Dataset entries
* * * *

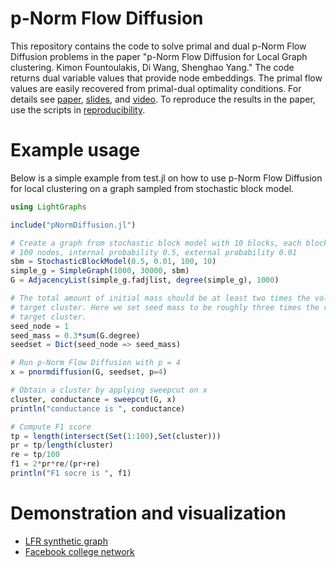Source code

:# p-Norm Flow Diffusion

This repository contains the code to solve primal and dual p-Norm Flow Diffusion problems in the paper "p-Norm Flow Diffusion for Local Graph clustering. Kimon Fountoulakis, Di Wang, Shenghao Yang." The code returns dual variable values that provide node embeddings. The primal flow values are easily recovered from primal-dual optimality conditions. For details see [paper](https://arxiv.org/abs/2005.09810), [slides](http://www1.icsi.berkeley.edu/~kfount/pdf/siammds20_pnorm), and [video](https://www.youtube.com/watch?v=X6V11ZFCkk8&feature=emb_title). To reproduce the results in the paper, use the scripts in [reproducibility](https://github.com/s-h-yang/pNormFlowDiffusion/tree/master/reproducibility).

# Example usage

Below is a simple example from test.jl on how to use p-Norm Flow Diffusion for local clustering on a graph sampled from stochastic block model.
```julia
using LightGraphs

include("pNormDiffusion.jl")

# Create a graph from stochastic block model with 10 blocks, each block has
# 100 nodes, internal probability 0.5, external probability 0.01
sbm = StochasticBlockModel(0.5, 0.01, 100, 10)
simple_g = SimpleGraph(1000, 30000, sbm)
G = AdjacencyList(simple_g.fadjlist, degree(simple_g), 1000)

# The total amount of initial mass should be at least two times the volume of
# target cluster. Here we set seed mass to be roughly three times the volume of
# target cluster.
seed_node = 1
seed_mass = 0.3*sum(G.degree)
seedset = Dict(seed_node => seed_mass)

# Run p-Norm Flow Diffusion with p = 4
x = pnormdiffusion(G, seedset, p=4)

# Obtain a cluster by applying sweepcut on x
cluster, conductance = sweepcut(G, x)
println("conductance is ", conductance)

# Compute F1 score
tp = length(intersect(Set(1:100),Set(cluster)))
pr = tp/length(cluster)
re = tp/100
f1 = 2*pr*re/(pr+re)
println("F1 socre is ", f1)
```

# Demonstration and visualization

- [LFR synthetic graph](https://github.com/s-h-yang/pNormFlowDiffusion/blob/master/demo/md/lgc_demo_LFR_synthetic.md)
- [Facebook college network](https://github.com/s-h-yang/pNormFlowDiffusion/blob/master/demo/md/lgc_demo_social_network.md)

* * * *

» **Your goal**
Show every line above in which the word "with" occurs.

» **Completed exercise**
# Create a graph from stochastic block model with 10 blocks, each block has
# Run p-Norm Flow Diffusion with p = 4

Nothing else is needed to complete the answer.